Homework Help: Two Congruence questions

I don't know too much about number theory, but I think you are correct in your assumption on the second question. If you did that, it would mean that either (x+1) or (x-1) is some multiple of 21. From there you can solve.

 

You could have x+1 a multiple of 3 and x-1 a multiple of 7, so you can't just look at multiples of 21 (the integers modulo 21 is not a field, it has zero divisors).

You do know x^2-1 is a multple of 3 and 7, so consider the equation mod 3 and 7 seperately (here your factorization will work). You'll have a couple possibilities for x mod 3 and for x mod 7. Combine to get the possibilities for x mod 21.

For the first question, you can do something similar and consider it mod 2 and mod 5.

 

Hang on here, you want to know for what values of x does 2 divide 6x. In any case, knowing that

[tex]x\equiv 3\mod\ 5[/tex]

what are the possibilities for x mod 10?


for the other one, first solve [tex]x^2-1\equiv 0\mod\ 3[/tex] and [tex]x^2-1\equiv 0\mod\ 7[/tex] either by factoring as you wanted to (why will this work here?) or by trying all the possibilities for x. Then we can get into combining the answers (a little more to combining them here. It's not necessary that you know it, but you'll essentially be using the Chinese Remainder theorem).

 

dude are you actually using a number theory textbook? or did those Qs just pop into your head? Cuz i can't see how a textbook doesn't teach you how to solve those quesitons.

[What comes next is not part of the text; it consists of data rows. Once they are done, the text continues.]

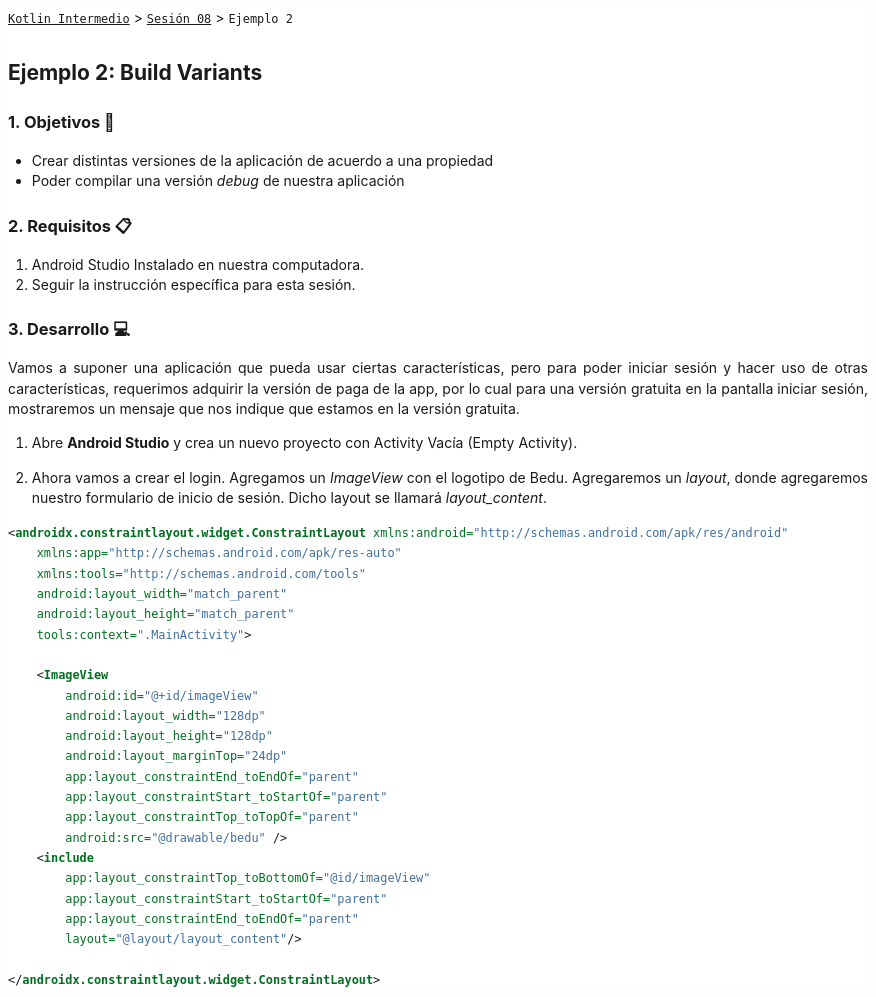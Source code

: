 [`Kotlin Intermedio`](../../Readme.md) > [`Sesión 08`](../Readme.md) > `Ejemplo 2`

## Ejemplo 2: Build Variants

<div style="text-align: justify;">

### 1. Objetivos :dart:

- Crear distintas versiones de la aplicación de acuerdo a una propiedad
- Poder compilar una versión _debug_ de nuestra aplicación

### 2. Requisitos :clipboard:

1. Android Studio Instalado en nuestra computadora.
2. Seguir la instrucción específica para esta sesión.

### 3. Desarrollo :computer:

Vamos a suponer una aplicación que pueda usar ciertas características, pero para poder iniciar sesión y hacer uso de otras características, requerimos adquirir la versión de paga de la app, por lo cual para una versión gratuita en la pantalla iniciar sesión, mostraremos un mensaje que nos indique que estamos en la versión gratuita.

1. Abre __Android Studio__ y crea un nuevo proyecto con Activity Vacía (Empty Activity).

2. Ahora vamos a crear el login. Agregamos un _ImageView_ con el logotipo de Bedu. Agregaremos un _layout_, donde agregaremos nuestro formulario de inicio de sesión. Dicho layout se llamará _layout_content_. 

```xml
<androidx.constraintlayout.widget.ConstraintLayout xmlns:android="http://schemas.android.com/apk/res/android"
    xmlns:app="http://schemas.android.com/apk/res-auto"
    xmlns:tools="http://schemas.android.com/tools"
    android:layout_width="match_parent"
    android:layout_height="match_parent"
    tools:context=".MainActivity">

    <ImageView
        android:id="@+id/imageView"
        android:layout_width="128dp"
        android:layout_height="128dp"
        android:layout_marginTop="24dp"
        app:layout_constraintEnd_toEndOf="parent"
        app:layout_constraintStart_toStartOf="parent"
        app:layout_constraintTop_toTopOf="parent"
        android:src="@drawable/bedu" />
    <include
        app:layout_constraintTop_toBottomOf="@id/imageView"
        app:layout_constraintStart_toStartOf="parent"
        app:layout_constraintEnd_toEndOf="parent"
        layout="@layout/layout_content"/>

</androidx.constraintlayout.widget.ConstraintLayout>
```
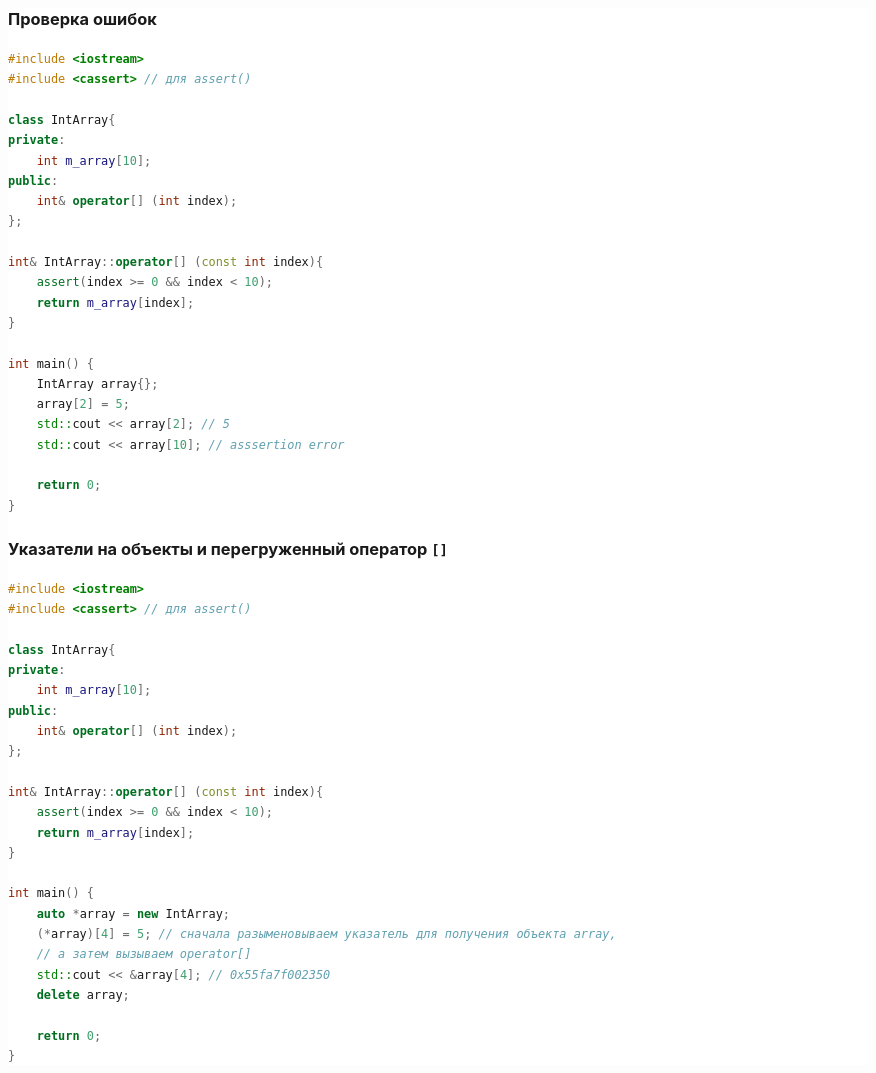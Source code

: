 ### Проверка ошибок
```c++
#include <iostream>
#include <cassert> // для assert()

class IntArray{
private:
    int m_array[10];
public:
    int& operator[] (int index);
};

int& IntArray::operator[] (const int index){
    assert(index >= 0 && index < 10);
    return m_array[index];
}

int main() {
    IntArray array{};
    array[2] = 5;
    std::cout << array[2]; // 5
    std::cout << array[10]; // asssertion error

    return 0;
}
```

### Указатели на объекты и перегруженный оператор `[]`
```c++
#include <iostream>
#include <cassert> // для assert()

class IntArray{
private:
    int m_array[10];
public:
    int& operator[] (int index);
};

int& IntArray::operator[] (const int index){
    assert(index >= 0 && index < 10);
    return m_array[index];
}

int main() {
    auto *array = new IntArray;
    (*array)[4] = 5; // сначала разыменовываем указатель для получения объекта array,
    // а затем вызываем operator[]
    std::cout << &array[4]; // 0x55fa7f002350
    delete array;

    return 0;
}
```
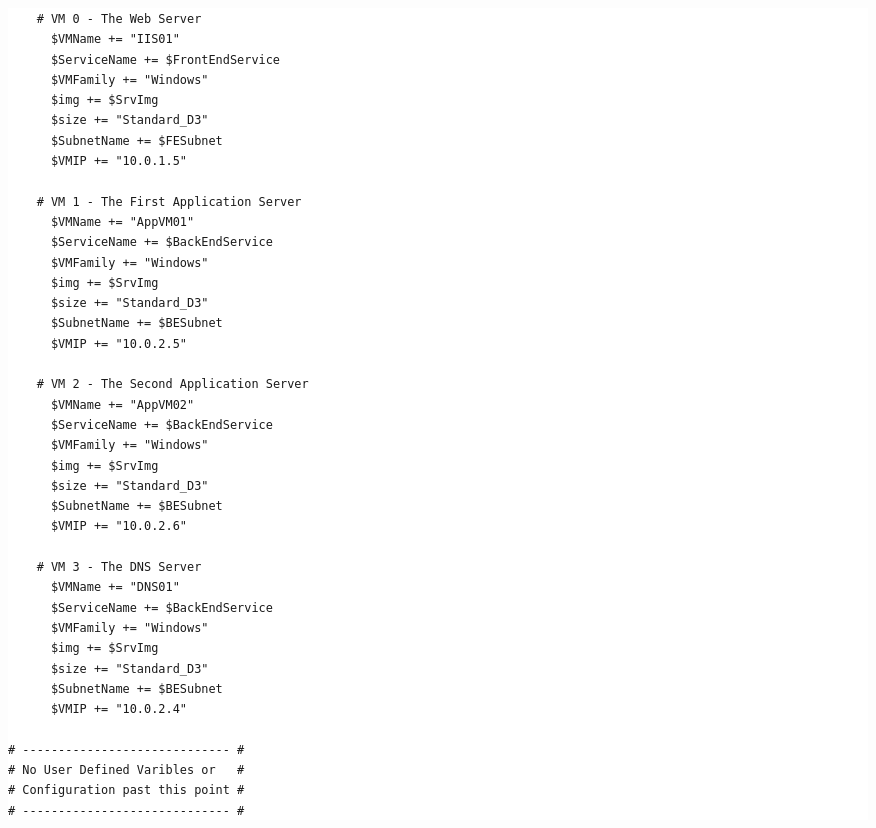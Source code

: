         # VM 0 - The Web Server
          $VMName += "IIS01"
          $ServiceName += $FrontEndService
          $VMFamily += "Windows"
          $img += $SrvImg
          $size += "Standard_D3"
          $SubnetName += $FESubnet
          $VMIP += "10.0.1.5"
    
        # VM 1 - The First Application Server
          $VMName += "AppVM01"
          $ServiceName += $BackEndService
          $VMFamily += "Windows"
          $img += $SrvImg
          $size += "Standard_D3"
          $SubnetName += $BESubnet
          $VMIP += "10.0.2.5"
    
        # VM 2 - The Second Application Server
          $VMName += "AppVM02"
          $ServiceName += $BackEndService
          $VMFamily += "Windows"
          $img += $SrvImg
          $size += "Standard_D3"
          $SubnetName += $BESubnet
          $VMIP += "10.0.2.6"
    
        # VM 3 - The DNS Server
          $VMName += "DNS01"
          $ServiceName += $BackEndService
          $VMFamily += "Windows"
          $img += $SrvImg
          $size += "Standard_D3"
          $SubnetName += $BESubnet
          $VMIP += "10.0.2.4"

    # ----------------------------- #
    # No User Defined Varibles or   #
    # Configuration past this point #
    # ----------------------------- #   
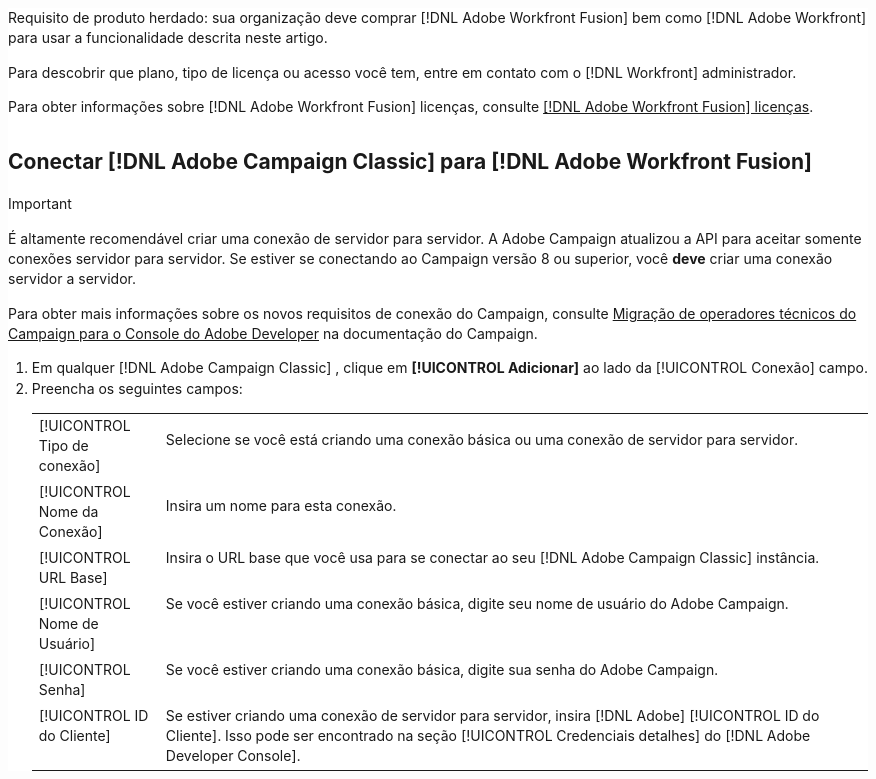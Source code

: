   <p>Requisito de produto herdado: sua organização deve comprar [!DNL Adobe Workfront Fusion] bem como [!DNL Adobe Workfront] para usar a funcionalidade descrita neste artigo.</p>
   </td> 
  </tr> 
 </tbody> 
</table>

Para descobrir que plano, tipo de licença ou acesso você tem, entre em contato com o [!DNL Workfront] administrador.

Para obter informações sobre [!DNL Adobe Workfront Fusion] licenças, consulte [[!DNL Adobe Workfront Fusion] licenças](../../workfront-fusion/get-started/license-automation-vs-integration.md).

## Conectar [!DNL Adobe Campaign Classic] para [!DNL Adobe Workfront Fusion]

>[!IMPORTANT]
>
>É altamente recomendável criar uma conexão de servidor para servidor. A Adobe Campaign atualizou a API para aceitar somente conexões servidor para servidor. Se estiver se conectando ao Campaign versão 8 ou superior, você **deve** criar uma conexão servidor a servidor.
>
>Para obter mais informações sobre os novos requisitos de conexão do Campaign, consulte [Migração de operadores técnicos do Campaign para o Console do Adobe Developer](https://experienceleague.adobe.com/docs/campaign/technotes-ac/tn-new/ims-migration.html) na documentação do Campaign.

1. Em qualquer [!DNL Adobe Campaign Classic] , clique em **[!UICONTROL Adicionar]** ao lado da [!UICONTROL Conexão] campo.
1. Preencha os seguintes campos:
   <table style="table-layout:auto"> 
      <col class="TableStyle-TableStyle-List-options-in-steps-Column-Column1">
      </col>
      <col class="TableStyle-TableStyle-List-options-in-steps-Column-Column2">
      </col>
      <tbody>
        <tr>
          <td role="rowheader">[!UICONTROL Tipo de conexão]</td>
          <td>
            <p>Selecione se você está criando uma conexão básica ou uma conexão de servidor para servidor.</p>
          </td>
        </tr>
        <tr>
          <td role="rowheader">[!UICONTROL Nome da Conexão]</td>
          <td>
            <p>Insira um nome para esta conexão.</p>
          </td>
        </tr>
        <tr>
          <td role="rowheader">[!UICONTROL URL Base]</td>
          <td>Insira o URL base que você usa para se conectar ao seu [!DNL Adobe Campaign Classic] instância.</td>
        </tr>
        <tr>
          <td role="rowheader">[!UICONTROL Nome de Usuário]</td>
          <td>Se você estiver criando uma conexão básica, digite seu nome de usuário do Adobe Campaign.</td>
        </tr>
        <tr>
          <td role="rowheader">[!UICONTROL Senha]</td>
          <td>Se você estiver criando uma conexão básica, digite sua senha do Adobe Campaign.</td>
        </tr>
        <tr>
          <td role="rowheader">[!UICONTROL ID do Cliente]</td>
          <td>Se estiver criando uma conexão de servidor para servidor, insira [!DNL Adobe] [!UICONTROL ID do Cliente]. Isso pode ser encontrado na seção [!UICONTROL Credenciais detalhes] do [!DNL Adobe Developer Console].</td>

the x^2 is a square modulo question(or Quadratic residue).

THe first question. You will be applying the linear congruene theorem

ax=c(modm), au+mv=g: a, your scalar on x, m is the factor, g is your gcd.
u is your solution and v is a quantity for other number theory apps.

Now the condition is if g divides c there are g incongruent solutions.
and to solve this you reorder it as: au+mv=g
and solve for u and v...u is your solution. You do this solving technique through the
GCD extended. And if you don't know what that is...i don't see how your taking number theory.

 

oh lol my bad yeah some number theory is always covered in abstract algebra...
go to mathworld.com and search for the number theory sectoin and look up
linear congruence theorm (Q1) and (Q2)square modulus. HOpefully mathworld will outline the methods of solving.

 

Yes, this is fine.

These are important to abstract algebra, it's helping to take the "abstract" out by giving you examples to pick from later on of groups, rings, fields, that aren't your usual integers, rationals, etc. If you later take a number theory course you'll meet many results that are just theorems in abstract algebra applied to special cases in modular arithmetic, so it's nice to see some kind of connection off the bat.

 

I think it could be solved this way

1-)

6 x +3 = 1 mod 10

6 x =-2 mod 10

3 x = -1 mod 5

3 x = 4 mod 5

or

3 x - 5 y =4

x = 3 , y =1

or

x =3 mod 5

2-)

x^2 = 1 mod 21

x must be in the same form as x^2

x=a +21 t

after substituting , we find

a^2 = 1 mod 21

We check for a= 1,2,3,.....21 to satisfy the above ,we find

a= 1 ,8,13,20

x=1 mod 21
x=8 mod 21
x=13 mod 21
x=20 mod 21

 

"Checking" for x= 1, 2, 3, ..., 10, while tedious, is exactly what I would do.

However, does reducing from "x²= 1 mod 21" to "a²= 1 mod 21" actually help?

Notice that you don't really have to go all the way to 20. After you have found that x= 1 and 8 are the only solutions less than or equal to 10, you also know that x= -1 mod 21= 20 mod 21 and x= -8 mod 21= 13 mod 21 are the only other solutions.